Copy each line of the entries that includes the word "testing".

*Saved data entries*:
####

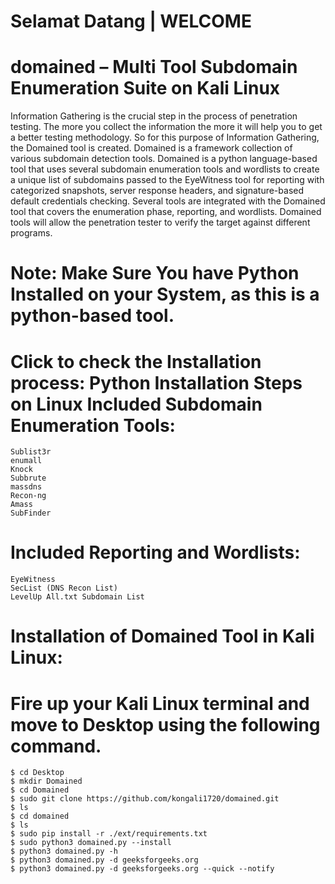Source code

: # Selamat Datang | WELCOME

# domained – Multi Tool Subdomain Enumeration Suite on Kali Linux

  Information Gathering is the crucial step in the process of penetration testing. 
  The more you collect the information the more it will help you to get a better testing methodology.
  So for this purpose of Information Gathering, the Domained tool is created. Domained is a framework collection of various subdomain detection tools. Domained is a python language-based tool that uses several
  subdomain enumeration tools and wordlists to create a unique list of subdomains passed to the EyeWitness tool for reporting with categorized snapshots, server response headers, and signature-based default
  credentials checking.
  Several tools are integrated with the Domained tool that covers the enumeration phase, reporting, and wordlists. Domained tools will allow the penetration tester to verify the target against different programs.

# Note: Make Sure You have Python Installed on your System, as this is a python-based tool. 

# Click to check the Installation process: Python Installation Steps on Linux Included Subdomain Enumeration Tools:

    Sublist3r
    enumall
    Knock
    Subbrute
    massdns
    Recon-ng
    Amass
    SubFinder

# Included Reporting and Wordlists:

    EyeWitness
    SecList (DNS Recon List)
    LevelUp All.txt Subdomain List

# Installation of Domained Tool in Kali Linux:

# Fire up your Kali Linux terminal and move to Desktop using the following command.

    $ cd Desktop
    $ mkdir Domained
    $ cd Domained
    $ sudo git clone https://github.com/kongali1720/domained.git
    $ ls
    $ cd domained
    $ ls
    $ sudo pip install -r ./ext/requirements.txt
    $ sudo python3 domained.py --install
    $ python3 domained.py -h
    $ python3 domained.py -d geeksforgeeks.org
    $ python3 domained.py -d geeksforgeeks.org --quick --notify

####

*ANSWER FOR THE TASK*:
  Information Gathering is the crucial step in the process of penetration testing. 
  The more you collect the information the more it will help you to get a better testing methodology.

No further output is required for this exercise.